Fatores de risco distintos e condições associadas
A hipertensão, o colesterol alto, o diabetes, o tabagismo e o sedentarismo elevam o risco para ambos os sexos. Contudo, gravidez complicada, pré-eclâmpsia e diabetes gestacional aumentam o risco cardíaco no longo prazo. Doenças autoimunes também estão mais presentes entre mulheres.
A síndrome dos ovários policísticos, agora chamada de síndrome ovariana metabólica poliendócrina, o lúpus e a artrite reumatoide também elevam a probabilidade de problemas cardíacos, tornando relevante o acompanhamento médico específico para o sexo feminino.
A menopausa como marco cardíaco
A queda do estrogênio durante a menopausa reduz a proteção vascular, elevando pressão arterial e colesterol. A elasticidade das artérias também diminui, aumentando o risco ao longo de décadas. O início precoce da menopausa é apontado como fator de vulnerabilidade.
Profissionais destacam que hábitos saudáveis continuam importantes, mas a gestão de risco pode exigir estratégias personalizadas, com mudanças no estilo de vida e, às vezes, medicação.

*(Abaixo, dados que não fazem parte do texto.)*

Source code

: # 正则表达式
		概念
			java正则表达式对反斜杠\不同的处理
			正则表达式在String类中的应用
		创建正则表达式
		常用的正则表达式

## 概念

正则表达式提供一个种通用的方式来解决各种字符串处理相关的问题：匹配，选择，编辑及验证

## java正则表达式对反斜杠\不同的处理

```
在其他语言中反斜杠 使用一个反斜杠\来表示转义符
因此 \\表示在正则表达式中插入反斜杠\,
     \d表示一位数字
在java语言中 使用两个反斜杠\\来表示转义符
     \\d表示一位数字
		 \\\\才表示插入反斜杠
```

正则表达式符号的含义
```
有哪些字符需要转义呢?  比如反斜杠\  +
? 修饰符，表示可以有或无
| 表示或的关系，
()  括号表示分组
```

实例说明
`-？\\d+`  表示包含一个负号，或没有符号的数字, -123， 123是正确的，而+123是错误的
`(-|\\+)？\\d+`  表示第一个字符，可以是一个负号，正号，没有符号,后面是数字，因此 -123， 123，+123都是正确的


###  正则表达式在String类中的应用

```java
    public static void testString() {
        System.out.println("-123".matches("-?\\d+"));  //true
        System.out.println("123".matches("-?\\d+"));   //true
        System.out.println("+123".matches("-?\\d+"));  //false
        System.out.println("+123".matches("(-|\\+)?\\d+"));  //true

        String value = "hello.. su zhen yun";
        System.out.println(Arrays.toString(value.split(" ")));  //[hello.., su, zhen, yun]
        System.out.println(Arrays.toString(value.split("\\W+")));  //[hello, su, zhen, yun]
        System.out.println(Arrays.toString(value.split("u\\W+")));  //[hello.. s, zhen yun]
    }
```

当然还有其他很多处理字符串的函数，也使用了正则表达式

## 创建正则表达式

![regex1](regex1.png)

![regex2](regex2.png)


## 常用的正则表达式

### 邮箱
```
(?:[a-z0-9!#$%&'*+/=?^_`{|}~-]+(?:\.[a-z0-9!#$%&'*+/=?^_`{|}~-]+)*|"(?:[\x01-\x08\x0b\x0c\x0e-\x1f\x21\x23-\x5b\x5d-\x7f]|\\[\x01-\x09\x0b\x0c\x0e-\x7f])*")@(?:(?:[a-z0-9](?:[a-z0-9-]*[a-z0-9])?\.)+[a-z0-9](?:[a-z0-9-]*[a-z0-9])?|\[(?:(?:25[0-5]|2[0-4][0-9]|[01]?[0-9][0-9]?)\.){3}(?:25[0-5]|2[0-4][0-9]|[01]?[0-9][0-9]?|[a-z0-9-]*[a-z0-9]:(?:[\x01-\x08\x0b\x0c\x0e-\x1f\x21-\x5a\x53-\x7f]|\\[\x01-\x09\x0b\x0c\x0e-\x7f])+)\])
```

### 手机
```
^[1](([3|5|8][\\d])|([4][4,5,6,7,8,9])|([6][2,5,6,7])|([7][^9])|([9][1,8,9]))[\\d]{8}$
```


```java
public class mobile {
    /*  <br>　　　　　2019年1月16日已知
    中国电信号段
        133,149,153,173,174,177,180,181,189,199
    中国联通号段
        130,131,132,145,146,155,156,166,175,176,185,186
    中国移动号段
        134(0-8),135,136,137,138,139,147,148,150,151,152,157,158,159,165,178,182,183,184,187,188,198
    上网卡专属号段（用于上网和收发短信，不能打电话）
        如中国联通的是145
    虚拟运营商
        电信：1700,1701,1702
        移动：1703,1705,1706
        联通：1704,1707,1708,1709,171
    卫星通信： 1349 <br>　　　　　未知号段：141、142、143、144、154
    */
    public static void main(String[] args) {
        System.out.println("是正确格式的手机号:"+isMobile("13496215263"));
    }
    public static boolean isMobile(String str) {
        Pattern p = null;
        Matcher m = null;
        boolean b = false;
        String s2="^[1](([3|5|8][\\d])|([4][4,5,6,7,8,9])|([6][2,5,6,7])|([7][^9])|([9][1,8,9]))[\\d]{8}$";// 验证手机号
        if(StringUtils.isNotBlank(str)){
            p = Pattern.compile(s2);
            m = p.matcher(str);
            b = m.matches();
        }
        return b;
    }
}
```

Sinais de infarto podem variar entre mulheres
Embora a dor no peito seja comum, as mulheres podem relatar sensação de peso ou pressão. Outros sinais incluem falta de ar, náusea, tontura, dor na mandíbula e desconforto nas costas ou ombros, além de fadiga intensa.

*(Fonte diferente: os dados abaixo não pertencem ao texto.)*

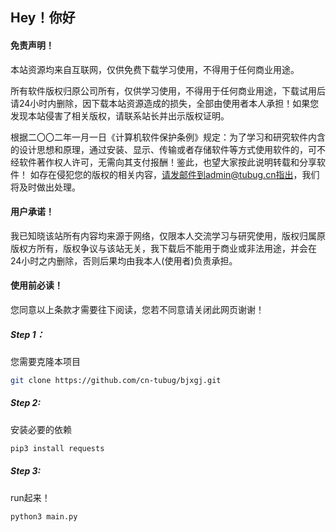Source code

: ## Hey！你好

#### 免责声明！

本站资源均来自互联网，仅供免费下载学习使用，不得用于任何商业用途。

所有软件版权归原公司所有，仅供学习使用，不得用于任何商业用途，下载试用后请24小时内删除，因下载本站资源造成的损失，全部由使用者本人承担！如果您发现本站侵害了相关版权，请联系站长并出示版权证明。

根据二〇〇二年一月一日《计算机软件保护条例》规定：为了学习和研究软件内含的设计思想和原理，通过安装、显示、传输或者存储软件等方式使用软件的，可不经软件著作权人许可，无需向其支付报酬！鉴此，也望大家按此说明转载和分享软件！ 如存在侵犯您的版权的相关内容，请发邮件到admin@tubug.cn指出，我们将及时做出处理。

#### 用户承诺！

我已知晓该站所有内容均来源于网络，仅限本人交流学习与研究使用，版权归属原版权方所有，版权争议与该站无关，我下载后不能用于商业或非法用途，并会在24小时之内删除，否则后果均由我本人(使用者)负责承担。

#### 使用前必读！

您同意以上条款才需要往下阅读，您若不同意请关闭此网页谢谢！

##### Step 1：

您需要克隆本项目

```bash
git clone https://github.com/cn-tubug/bjxgj.git
```

##### Step 2:

安装必要的依赖

```bash
pip3 install requests
```

##### Step 3:

run起来！

```bash
python3 main.py
```

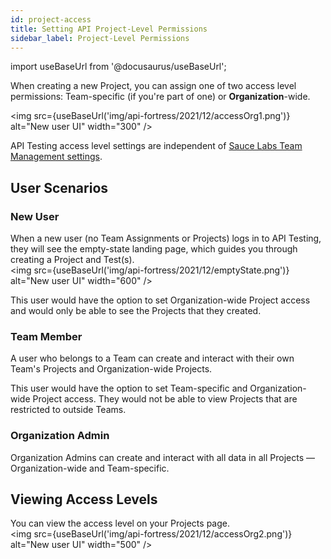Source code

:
 ```yaml
---
id: project-access
title: Setting API Project-Level Permissions
sidebar_label: Project-Level Permissions
---
```


import useBaseUrl from '@docusaurus/useBaseUrl';


When creating a new Project, you can assign one of two access level permissions: Team-specific (if you're part of one) or **Organization**-wide.

<img src={useBaseUrl('img/api-fortress/2021/12/accessOrg1.png')} alt="New user UI" width="300" />

API Testing access level settings are independent of [Sauce Labs Team Management settings](/basics/acct-team-mgmt-hub/).



## User Scenarios

### New User
When a new user (no Team Assignments or Projects) logs in to API Testing, they will see the empty-state landing page, which guides you through creating a Project and Test(s).<br/><img src={useBaseUrl('img/api-fortress/2021/12/emptyState.png')} alt="New user UI" width="600" />

This user would have the option to set Organization-wide Project access and would only be able to see the Projects that they created.

### Team Member
A user who belongs to a Team can create and interact with their own Team's Projects and Organization-wide Projects.

This user would have the option to set Team-specific and Organization-wide Project access. They would not be able to view Projects that are restricted to outside Teams.

### Organization Admin
Organization Admins can create and interact with all data in all Projects &#8212; Organization-wide and Team-specific.

## Viewing Access Levels
You can view the access level on your Projects page.<br/><img src={useBaseUrl('img/api-fortress/2021/12/accessOrg2.png')} alt="New user UI" width="500" />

A transmissão de sintomas nem sempre leva a diagnóstico imediato, o que reforça a necessidade de avaliação médica minuciosa quando houver suspeita de infarto, mesmo com exames não conclusivos.

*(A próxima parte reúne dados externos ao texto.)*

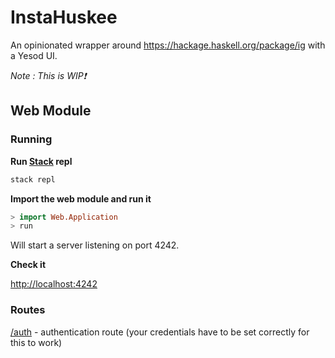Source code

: # InstaHuskee

An opinionated wrapper around https://hackage.haskell.org/package/ig with a Yesod UI.

_Note : This is WIP❗_

## Web Module

### Running

**Run [Stack](http://docs.haskellstack.org/en/stable/README/) repl**
```bash
stack repl
```

**Import the web module and run it**
```haskell
> import Web.Application
> run
```

Will start a server listening on port 4242.

**Check it**

[http://localhost:4242](http://localhost:4242)

### Routes

[/auth](http://localhost:4242/auth) - authentication route (your credentials have to be set correctly for this to work)

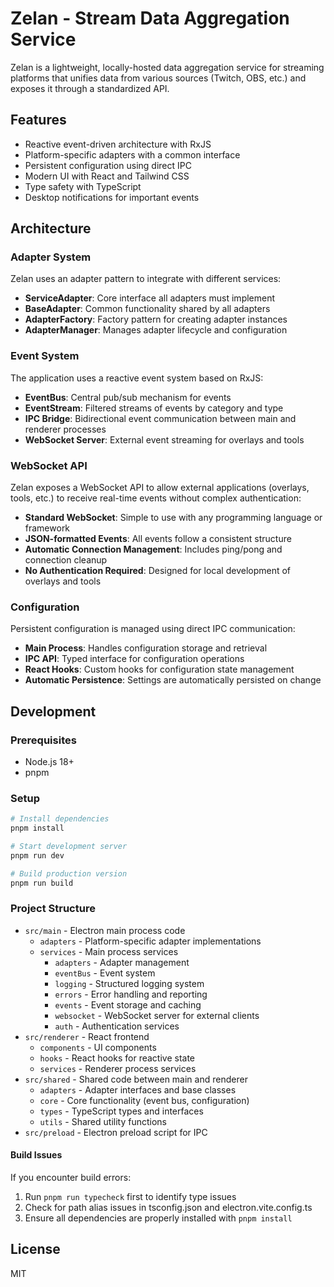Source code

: # Zelan - Stream Data Aggregation Service

Zelan is a lightweight, locally-hosted data aggregation service for streaming platforms that unifies data from various sources (Twitch, OBS, etc.) and exposes it through a standardized API.

## Features

- Reactive event-driven architecture with RxJS
- Platform-specific adapters with a common interface
- Persistent configuration using direct IPC
- Modern UI with React and Tailwind CSS
- Type safety with TypeScript
- Desktop notifications for important events

## Architecture

### Adapter System

Zelan uses an adapter pattern to integrate with different services:

- **ServiceAdapter**: Core interface all adapters must implement
- **BaseAdapter**: Common functionality shared by all adapters
- **AdapterFactory**: Factory pattern for creating adapter instances
- **AdapterManager**: Manages adapter lifecycle and configuration

### Event System

The application uses a reactive event system based on RxJS:

- **EventBus**: Central pub/sub mechanism for events
- **EventStream**: Filtered streams of events by category and type
- **IPC Bridge**: Bidirectional event communication between main and renderer processes
- **WebSocket Server**: External event streaming for overlays and tools

### WebSocket API

Zelan exposes a WebSocket API to allow external applications (overlays, tools, etc.) to receive real-time events without complex authentication:

- **Standard WebSocket**: Simple to use with any programming language or framework
- **JSON-formatted Events**: All events follow a consistent structure
- **Automatic Connection Management**: Includes ping/pong and connection cleanup
- **No Authentication Required**: Designed for local development of overlays and tools

### Configuration

Persistent configuration is managed using direct IPC communication:

- **Main Process**: Handles configuration storage and retrieval
- **IPC API**: Typed interface for configuration operations
- **React Hooks**: Custom hooks for configuration state management
- **Automatic Persistence**: Settings are automatically persisted on change

## Development

### Prerequisites

- Node.js 18+
- pnpm

### Setup

```bash
# Install dependencies
pnpm install

# Start development server
pnpm run dev

# Build production version
pnpm run build
```

### Project Structure

- `src/main` - Electron main process code
  - `adapters` - Platform-specific adapter implementations
  - `services` - Main process services
    - `adapters` - Adapter management
    - `eventBus` - Event system
    - `logging` - Structured logging system
    - `errors` - Error handling and reporting
    - `events` - Event storage and caching
    - `websocket` - WebSocket server for external clients
    - `auth` - Authentication services
- `src/renderer` - React frontend
  - `components` - UI components
  - `hooks` - React hooks for reactive state
  - `services` - Renderer process services
- `src/shared` - Shared code between main and renderer
  - `adapters` - Adapter interfaces and base classes
  - `core` - Core functionality (event bus, configuration)
  - `types` - TypeScript types and interfaces
  - `utils` - Shared utility functions
- `src/preload` - Electron preload script for IPC

#### Build Issues

If you encounter build errors:

1. Run `pnpm run typecheck` first to identify type issues
2. Check for path alias issues in tsconfig.json and electron.vite.config.ts
3. Ensure all dependencies are properly installed with `pnpm install`

## License

MIT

Diagnóstico e exames podem diferir
Infartos em mulheres nem sempre decorrem de obstrução principal. Em alguns casos, a angiografia não identifica espasmos ou bloqueios discretos. Nesses cenários, exames como PET, ressonância cardíaca ou testes de função coronária ajudam a confirmar o diagnóstico.
Mesmo um episódio isolado de sintomas deve ser acompanhado por cardiologista, pois alguns casos envolvem danos cardíacos sem obstrução evidente e diagnóstico tardio.
Lacunas na pesquisa e na prática clínica
Historicamente, mulheres foram sub-representadas em estudos de medicamentos, dispositivos e tratamentos cardíacos. Hormônios e impactos da gravidez são áreas ainda em estudo, o que dificulta decisões baseadas em evidências.
Além disso, muitos dispositivos médicos são projetados com base em dados de homens, o que pode comprometer a eficácia de tratamentos para mulheres e aumentar complicações.
A atuação médica e o cuidado com as pacientes
A adoção de medicamentos para pressão arterial e colesterol pode ocorrer com atraso em algumas mulheres, por receio de efeitos em idade fértil. Médicos devem orientar sobre segurança na gravidez, quando houver necessidade de uso de fármacos.
A comunicação entre equipes de saúde e pacientes também precisa ser mais acolhedora, para reduzir barreiras que levam à demora no tratamento e ao abandono de cuidados.